ずーっと晴れた地獄の中にいる。朝起きた瞬間に帰りたいと思う現象に名前を付けてほしい。

私は今からこの部屋を出なければならない。そこら中に落ちている顔、腕、手首から先、腰。それらはいつか私が触れた記憶の残滓であり、変わらず漂う現在の遺物である。

もうどれくらい長い間この部屋にいるのだろう。すぐにでも出て行かなければと急く心もあるが、この破片をつなぎ合わせて形を作らなければ出ることは叶わない。

破片を拾い集めてはくっつけようと擦りつけるのに、合わせたそばからずるずると断面が滑ってこぼれ落ちてしまう。出られない。

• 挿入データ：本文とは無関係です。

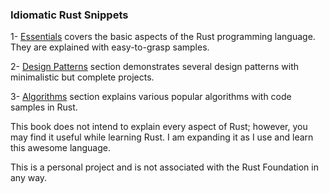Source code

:### Idiomatic Rust Snippets

1- [Essentials](./essentials/intro.md) covers the basic aspects of the Rust programming language. They are explained with easy-to-grasp samples.

2- [Design Patterns](./patterns/intro.md) section demonstrates several design patterns with minimalistic but complete projects.

3- [Algorithms](./algorithms/intro.md) section explains various popular algorithms with code samples in Rust.

This book does not intend to explain every aspect of Rust; however, you may find it useful while learning Rust. I am expanding it as I use and learn this awesome language. 

This is a personal project and is not associated with the Rust Foundation in any way.
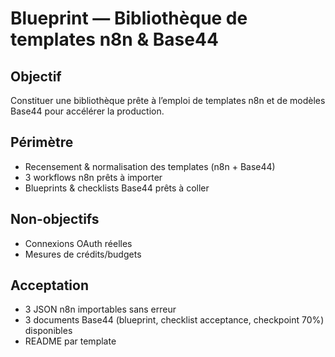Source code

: # Blueprint — Bibliothèque de templates n8n & Base44

## Objectif
Constituer une bibliothèque prête à l’emploi de templates n8n et de modèles Base44 pour accélérer la production.

## Périmètre
- Recensement & normalisation des templates (n8n + Base44)
- 3 workflows n8n prêts à importer
- Blueprints & checklists Base44 prêts à coller

## Non-objectifs
- Connexions OAuth réelles
- Mesures de crédits/budgets

## Acceptation
- 3 JSON n8n importables sans erreur
- 3 documents Base44 (blueprint, checklist acceptance, checkpoint 70%) disponibles
- README par template
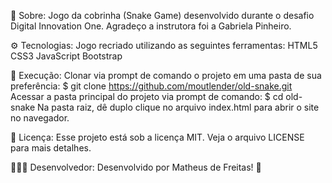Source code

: 🐍 Sobre:
Jogo da cobrinha (Snake Game) desenvolvido durante o desafio Digital Innovation One.
Agradeço a instrutora foi a Gabriela Pinheiro. 

⚙️ Tecnologias:
Jogo recriado utilizando as seguintes ferramentas:
HTML5
CSS3
JavaScript
Bootstrap

💾 Execução:
Clonar via prompt de comando o projeto em uma pasta de sua preferência:
$ git clone https://github.com/moutlender/old-snake.git
Acessar a pasta principal do projeto via prompt de comando:
$ cd old-snake
Na pasta raiz, dê duplo clique no arquivo index.html para abrir o site no navegador.

🔐 Licença:
Esse projeto está sob a licença MIT. Veja o arquivo LICENSE para mais detalhes.

🙋🏽‍♂️ Desenvolvedor:
Desenvolvido por Matheus de Freitas! 💜
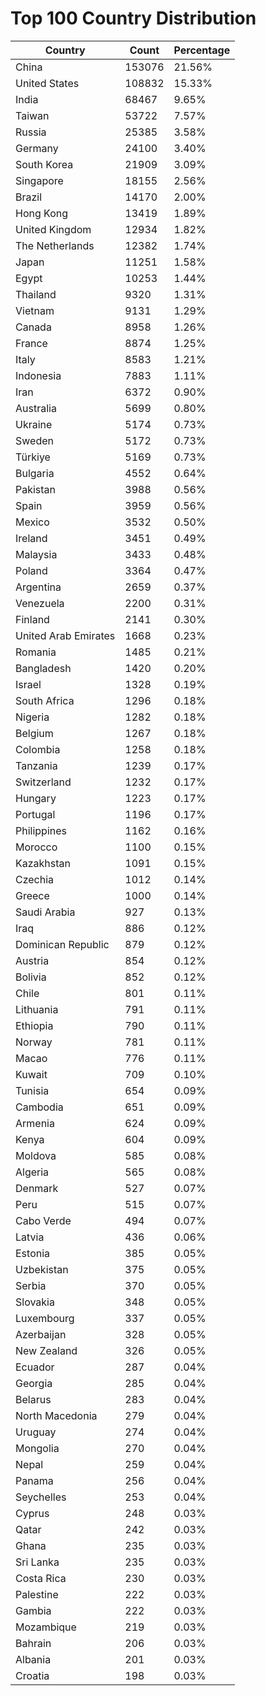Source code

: # Top 100 Country Distribution
| Country | Count | Percentage |
|----|----|----|
| China | 153076 | 21.56% |
| United States | 108832 | 15.33% |
| India | 68467 | 9.65% |
| Taiwan | 53722 | 7.57% |
| Russia | 25385 | 3.58% |
| Germany | 24100 | 3.40% |
| South Korea | 21909 | 3.09% |
| Singapore | 18155 | 2.56% |
| Brazil | 14170 | 2.00% |
| Hong Kong | 13419 | 1.89% |
| United Kingdom | 12934 | 1.82% |
| The Netherlands | 12382 | 1.74% |
| Japan | 11251 | 1.58% |
| Egypt | 10253 | 1.44% |
| Thailand | 9320 | 1.31% |
| Vietnam | 9131 | 1.29% |
| Canada | 8958 | 1.26% |
| France | 8874 | 1.25% |
| Italy | 8583 | 1.21% |
| Indonesia | 7883 | 1.11% |
| Iran | 6372 | 0.90% |
| Australia | 5699 | 0.80% |
| Ukraine | 5174 | 0.73% |
| Sweden | 5172 | 0.73% |
| Türkiye | 5169 | 0.73% |
| Bulgaria | 4552 | 0.64% |
| Pakistan | 3988 | 0.56% |
| Spain | 3959 | 0.56% |
| Mexico | 3532 | 0.50% |
| Ireland | 3451 | 0.49% |
| Malaysia | 3433 | 0.48% |
| Poland | 3364 | 0.47% |
| Argentina | 2659 | 0.37% |
| Venezuela | 2200 | 0.31% |
| Finland | 2141 | 0.30% |
| United Arab Emirates | 1668 | 0.23% |
| Romania | 1485 | 0.21% |
| Bangladesh | 1420 | 0.20% |
| Israel | 1328 | 0.19% |
| South Africa | 1296 | 0.18% |
| Nigeria | 1282 | 0.18% |
| Belgium | 1267 | 0.18% |
| Colombia | 1258 | 0.18% |
| Tanzania | 1239 | 0.17% |
| Switzerland | 1232 | 0.17% |
| Hungary | 1223 | 0.17% |
| Portugal | 1196 | 0.17% |
| Philippines | 1162 | 0.16% |
| Morocco | 1100 | 0.15% |
| Kazakhstan | 1091 | 0.15% |
| Czechia | 1012 | 0.14% |
| Greece | 1000 | 0.14% |
| Saudi Arabia | 927 | 0.13% |
| Iraq | 886 | 0.12% |
| Dominican Republic | 879 | 0.12% |
| Austria | 854 | 0.12% |
| Bolivia | 852 | 0.12% |
| Chile | 801 | 0.11% |
| Lithuania | 791 | 0.11% |
| Ethiopia | 790 | 0.11% |
| Norway | 781 | 0.11% |
| Macao | 776 | 0.11% |
| Kuwait | 709 | 0.10% |
| Tunisia | 654 | 0.09% |
| Cambodia | 651 | 0.09% |
| Armenia | 624 | 0.09% |
| Kenya | 604 | 0.09% |
| Moldova | 585 | 0.08% |
| Algeria | 565 | 0.08% |
| Denmark | 527 | 0.07% |
| Peru | 515 | 0.07% |
| Cabo Verde | 494 | 0.07% |
| Latvia | 436 | 0.06% |
| Estonia | 385 | 0.05% |
| Uzbekistan | 375 | 0.05% |
| Serbia | 370 | 0.05% |
| Slovakia | 348 | 0.05% |
| Luxembourg | 337 | 0.05% |
| Azerbaijan | 328 | 0.05% |
| New Zealand | 326 | 0.05% |
| Ecuador | 287 | 0.04% |
| Georgia | 285 | 0.04% |
| Belarus | 283 | 0.04% |
| North Macedonia | 279 | 0.04% |
| Uruguay | 274 | 0.04% |
| Mongolia | 270 | 0.04% |
| Nepal | 259 | 0.04% |
| Panama | 256 | 0.04% |
| Seychelles | 253 | 0.04% |
| Cyprus | 248 | 0.03% |
| Qatar | 242 | 0.03% |
| Ghana | 235 | 0.03% |
| Sri Lanka | 235 | 0.03% |
| Costa Rica | 230 | 0.03% |
| Palestine | 222 | 0.03% |
| Gambia | 222 | 0.03% |
| Mozambique | 219 | 0.03% |
| Bahrain | 206 | 0.03% |
| Albania | 201 | 0.03% |
| Croatia | 198 | 0.03% |
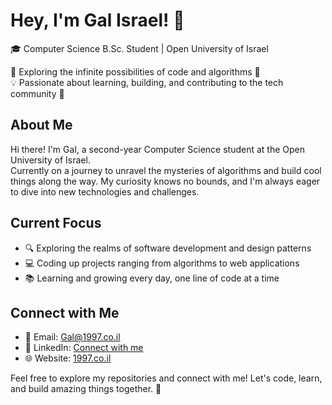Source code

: # Hey, I'm Gal Israel! 👋

🎓 Computer Science B.Sc. Student | Open University of Israel

🚀 Exploring the infinite possibilities of code and algorithms 🌌  
💡 Passionate about learning, building, and contributing to the tech community 🤖

## About Me

Hi there! I'm Gal, a second-year Computer Science student at the Open University of Israel. <br>
Currently on a journey to unravel the mysteries of algorithms and build cool things along the way. My curiosity knows no bounds, and I'm always eager to dive into new technologies and challenges.

## Current Focus

- 🔍 Exploring the realms of software development and design patterns
- 💻 Coding up projects ranging from algorithms to web applications
- 📚 Learning and growing every day, one line of code at a time

## Connect with Me

- 📧 Email: [Gal@1997.co.il](Gal@1997.co.il)
- 💼 LinkedIn: [Connect with me](https://www.linkedin.com/in/israel-gal/)
- 🌐 Website: [1997.co.il](https://1997.co.il)

Feel free to explore my repositories and connect with me! Let's code, learn, and build amazing things together. 🌟

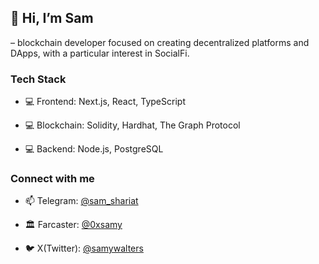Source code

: ## 👋 Hi, I’m Sam 

– blockchain developer focused on creating decentralized platforms and DApps, with a particular interest in SocialFi.


### Tech Stack

- 💻 Frontend: Next.js, React, TypeScript

- 💻 Blockchain: Solidity, Hardhat, The Graph Protocol

- 💻 Backend: Node.js, PostgreSQL



### Connect with me

- 📫 Telegram: <a href="https://t.me/sam_shariat" target="_blank">@sam_shariat</a>

- 🏛️ Farcaster: <a href="https://warpcast.com/0xsamy" target="_blank">@0xsamy</a>

- 🐦 X(Twitter): <a href="https://x.com/SamyWalters" target="_blank">@samywalters</a>


<!---
sam-shariat/sam-shariat is a ✨ special ✨ repository because its `README.md` (this file) appears on your GitHub profile.
You can click the Preview link to take a look at your changes.
--->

部屋は白い床、黒い壁、青い天窓で構成されている。どこまでも広がるようでありながら、手を伸ばせば目の前で閉ざされているようで、ただ青い空に見つめられた時間が過ぎていく。

喉も渇かず空腹もなく、ばらばらになった身体と私がそこにある。晴れた地獄の中にいる。ここから出られる見込みは立たない。

いつからこの部屋にいるのだろう。いつになれば出られるのだろう。時折り壁の向こう側から音がする。壁を叩く音がする。何かが部屋の内側に響いてくるが、決して外には出られない。

私はこの部屋から出なければならない。いつか忘れた家族の夢、置いてきた未来への希望、それらが私の邪魔をする。そして同時に糧でもある。この部屋から出られるためなら何を差し出しても良い。

ふと声が聞こえてきた。私を呼ぶ声だろうか。それは男のようであり女のようであり、老人のようであり若者のようでもある。君らが私を連れてきたのだろうか。私が自ら部屋の中に入ったのだろうか。

私はここからすぐにでも出なければならない。脚を拾い、胴を抱え、さまよいながら夢を見る。きっと外があることを信じて。そこには今日と明日が続いている。

ずーっと晴れた地獄の中にいる。外に出られる見込みは立たない。だから顔や身体の一部を投げつけて、踏んで、踏んで、だからそう、私は、私は。